Başlangıcından bugüne tamamı tartışma konusu olan İstanbul Havalimanı’nın nihayet bir kısmı kullanıma açıldı.

Rekor bir ihale bedeli; 22 milyar Euro. İstanbul Hava Limanı yani İstanbul Grand Airport (İGA) yatırımcılarının oluşturduğu; Cengiz, Mapa, Limak, Kolin, Kalyon Ortak Girişim Grubu’na (OGG) verilmiştir. Bunlardan birisini çok iyi tanıyoruz. Milletin orasına koyan şirket.
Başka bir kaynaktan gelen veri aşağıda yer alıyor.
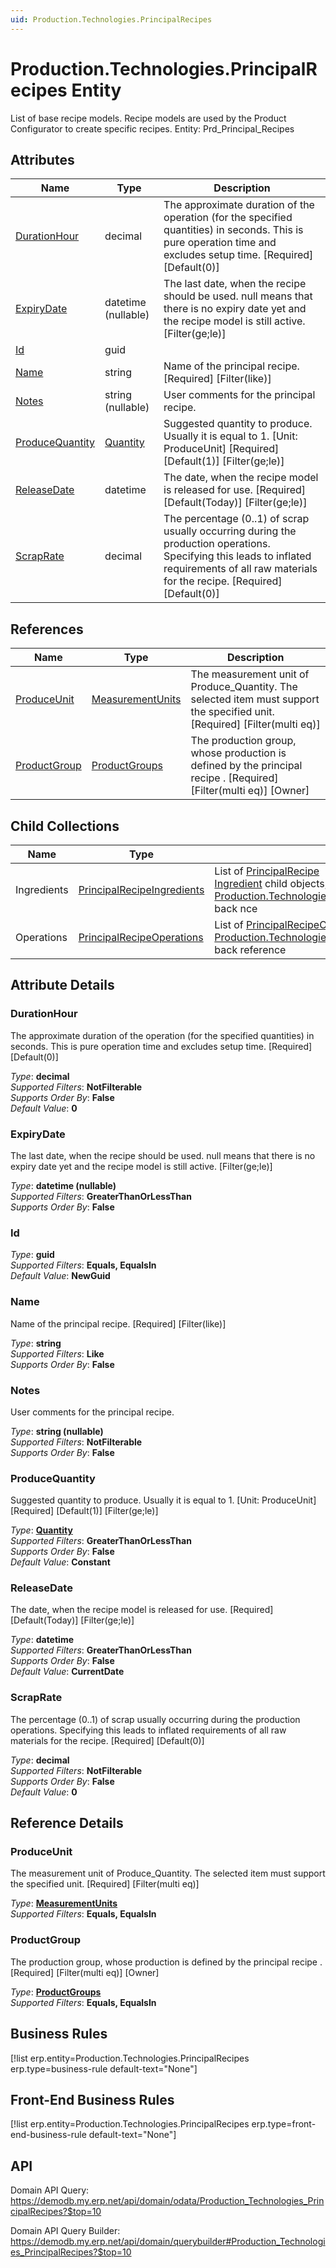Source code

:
 ```yaml
---
uid: Production.Technologies.PrincipalRecipes
---
```

# Production.Technologies.PrincipalRecipes Entity

List of base recipe models. Recipe models are used by the Product Configurator to create specific recipes. Entity: Prd_Principal_Recipes

## Attributes

| Name | Type | Description |
| ---- | ---- | --- |
| [DurationHour](Production.Technologies.PrincipalRecipes.md#durationhour) | decimal | The approximate duration of the operation (for the specified quantities) in seconds. This is pure operation time and excludes setup time. [Required] [Default(0)] 
| [ExpiryDate](Production.Technologies.PrincipalRecipes.md#expirydate) | datetime (nullable) | The last date, when the recipe should be used. null means that there is no expiry date yet and the recipe model is still active. [Filter(ge;le)] 
| [Id](Production.Technologies.PrincipalRecipes.md#id) | guid |  
| [Name](Production.Technologies.PrincipalRecipes.md#name) | string | Name of the principal recipe. [Required] [Filter(like)] 
| [Notes](Production.Technologies.PrincipalRecipes.md#notes) | string (nullable) | User comments for the principal recipe. 
| [ProduceQuantity](Production.Technologies.PrincipalRecipes.md#producequantity) | [Quantity](../data-types.md#quantity) | Suggested quantity to produce. Usually it is equal to 1. [Unit: ProduceUnit] [Required] [Default(1)] [Filter(ge;le)] 
| [ReleaseDate](Production.Technologies.PrincipalRecipes.md#releasedate) | datetime | The date, when the recipe model is released for use. [Required] [Default(Today)] [Filter(ge;le)] 
| [ScrapRate](Production.Technologies.PrincipalRecipes.md#scraprate) | decimal | The percentage (0..1) of scrap usually occurring during the production operations. Specifying this leads to inflated requirements of all raw materials for the recipe. [Required] [Default(0)] 

## References

| Name | Type | Description |
| ---- | ---- | --- |
| [ProduceUnit](Production.Technologies.PrincipalRecipes.md#produceunit) | [MeasurementUnits](General.MeasurementUnits.md) | The measurement unit of Produce_Quantity. The selected item must support the specified unit. [Required] [Filter(multi eq)] |
| [ProductGroup](Production.Technologies.PrincipalRecipes.md#productgroup) | [ProductGroups](General.Products.ProductGroups.md) | The production group, whose production is defined by the principal recipe . [Required] [Filter(multi eq)] [Owner] |

## Child Collections

| Name | Type | Description |
| ---- | ---- | --- |
| Ingredients | [PrincipalRecipeIngredients](Production.Technologies.PrincipalRecipeIngredients.md) | List of [PrincipalRecipe<br />Ingredient](Production.Technologies.PrincipalRecipeIngredients.md) child objects, based on the [Production.Technologies.PrincipalRecipeIngredient.PrincipalRecipe](Production.Technologies.PrincipalRecipeIngredients.md#principalrecipe) back nce 
| Operations | [PrincipalRecipeOperations](Production.Technologies.PrincipalRecipeOperations.md) | List of [PrincipalRecipeOperation](Production.Technologies.PrincipalRecipeOperations.md) child objects, based on the [Production.Technologies.PrincipalRecipeOperation.PrincipalRecipe](Production.Technologies.PrincipalRecipeOperations.md#principalrecipe) back reference 


## Attribute Details

### DurationHour

The approximate duration of the operation (for the specified quantities) in seconds. This is pure operation time and excludes setup time. [Required] [Default(0)]

_Type_: **decimal**  
_Supported Filters_: **NotFilterable**  
_Supports Order By_: **False**  
_Default Value_: **0**  

### ExpiryDate

The last date, when the recipe should be used. null means that there is no expiry date yet and the recipe model is still active. [Filter(ge;le)]

_Type_: **datetime (nullable)**  
_Supported Filters_: **GreaterThanOrLessThan**  
_Supports Order By_: **False**  

### Id

_Type_: **guid**  
_Supported Filters_: **Equals, EqualsIn**  
_Default Value_: **NewGuid**  

### Name

Name of the principal recipe. [Required] [Filter(like)]

_Type_: **string**  
_Supported Filters_: **Like**  
_Supports Order By_: **False**  

### Notes

User comments for the principal recipe.

_Type_: **string (nullable)**  
_Supported Filters_: **NotFilterable**  
_Supports Order By_: **False**  

### ProduceQuantity

Suggested quantity to produce. Usually it is equal to 1. [Unit: ProduceUnit] [Required] [Default(1)] [Filter(ge;le)]

_Type_: **[Quantity](../data-types.md#quantity)**  
_Supported Filters_: **GreaterThanOrLessThan**  
_Supports Order By_: **False**  
_Default Value_: **Constant**  

### ReleaseDate

The date, when the recipe model is released for use. [Required] [Default(Today)] [Filter(ge;le)]

_Type_: **datetime**  
_Supported Filters_: **GreaterThanOrLessThan**  
_Supports Order By_: **False**  
_Default Value_: **CurrentDate**  

### ScrapRate

The percentage (0..1) of scrap usually occurring during the production operations. Specifying this leads to inflated requirements of all raw materials for the recipe. [Required] [Default(0)]

_Type_: **decimal**  
_Supported Filters_: **NotFilterable**  
_Supports Order By_: **False**  
_Default Value_: **0**  


## Reference Details

### ProduceUnit

The measurement unit of Produce_Quantity. The selected item must support the specified unit. [Required] [Filter(multi eq)]

_Type_: **[MeasurementUnits](General.MeasurementUnits.md)**  
_Supported Filters_: **Equals, EqualsIn**  

### ProductGroup

The production group, whose production is defined by the principal recipe . [Required] [Filter(multi eq)] [Owner]

_Type_: **[ProductGroups](General.Products.ProductGroups.md)**  
_Supported Filters_: **Equals, EqualsIn**  



## Business Rules

[!list erp.entity=Production.Technologies.PrincipalRecipes erp.type=business-rule default-text="None"]

## Front-End Business Rules

[!list erp.entity=Production.Technologies.PrincipalRecipes erp.type=front-end-business-rule default-text="None"]

## API

Domain API Query:
<https://demodb.my.erp.net/api/domain/odata/Production_Technologies_PrincipalRecipes?$top=10>

Domain API Query Builder:
<https://demodb.my.erp.net/api/domain/querybuilder#Production_Technologies_PrincipalRecipes?$top=10>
İstanbul Havalimanı tam olarak bittiğinde 150 milyon yolcu kapasiteli olacak. Uzmanlarının bildirdiğine göre, aslında tamamen gereksiz, mevcut Atatürk Hava Limanı genişletilerek de aynı kapasiteye ulaşılabiliyor. Bilindiği gibi 2016 yılında, ek terminal ile kapasite 80 milyon yolcu kapasitesine çıkarıldı. Yine uzmanlarının belirttiğine göre, aynı hava limanında iki pist ilavesi ile 150 milyon yolcu kapasitesinin aşılacağı belirtiliyor.

Tüm bunlar biliniyorken, neden aynı bölgeye 3. Köprü, İstanbul Hava Limanı ve Kanal İstanbul düşünülüyor? Ekonomik ve siyasi rant elde etmek için. Çünkü yıllar öncesinden tüm o bölgenin arazileri kelepir fiyata kapatılmıştı. Sonrasında da mevcut projeler uygulandı. Özgür basın bunu defalarca yazdı. Şimdi o araziler alındığı günün değerlerine göre üzerine en az 1000 kat koymuş durumda.

Peki, Atatürk Hava Limanı ne olacak? Tabi ki kapatılacak. Böylece Atatürk ismi de oradan silinmiş olacak. Millet Bahçesi yapılacağı söyleniyor. Güldürmeyin adamı. OGG grubu hazır ağzını açmış bekliyorken, millete bir şey düşer diye beklemek biraz saflık olur.

Sonuç millete ve devlete olağanüstü bir yüktür. Millet taşınamaz vergi yükü ile inim inim inleyedursun. OGG’ler İstanbul Hava Limanı için uluslararası finans kuruluşlarından, krediler aldılar, almaya da devam ediyorlar, Asıl borçlu borcunu ödemezse ne olur? “Kefilin ya saçı, ya sakalı” olur. Kefil kim? Devlet. “Allah kolaylık versin”. Sonucun böyle olacağını görmek için fazla akıllı olmaya gerek yok. “Perşembenin gelişi, çarşambadan belli” değil mi? Köprü ve otoyollarda aynı durumu yaşamıyor muyuz?

Bu mantık ne devleti, ne milleti asla kalkındırmaz. Kalkındırmayacağı son on yılda Cumhuriyetin bütün birikimlerini satışımızdan belli değil mi? Ekonomik ve siyasi rant iç içe geçmiş durumda. Bu yaklaşımla sadece OGG’ler kalkınır. Çok fazla kalkınınca da itiraf ederler “Milletin orasına koyacağız”

Üçüncü köprü, İstanbul Hava Limanı, Kanal İstanbul; Kuzey Ormanlarının önemli bir bölümünde kesilmedik bir ağaç bırakmıyor. Bütün su havzaları kuruyacak, tüm canlıların ağaçların, kuşların, böceğin çiçeğin yaşama hakkı kalmayacak. Bir kuşun su içeceği, bir damla su bile olamayacak. Bilim adamlarının söylemine göre; çevre dengesi bozulacak. Bazı meslek odaları dışında kimse sesini çıkarmıyor. Doğal yaşam ölünce, beton ve asfaltı “ekmeğimize katık” ederiz. Sanıyorum.(!)

Bu mantık devleti değil OGG’leri büyütür, devlet büyürse bireylerin ulusal gelirden aldığı pay artar. O zaman halkın refah düzeyi yükselir. Oysa ulusal gelirden alınan pay OGG’lerin aldığı ile simite muhtaç halkın geliri, ikiye bölünerek hesaplanıyor. TÜİK 2017 yılı kişi başı milli gelirden alınan payı 10.597 dolar olarak bildirmiş, yoksa yanılıyor muyuz? Alanlar bir elini kaldırabilir mi?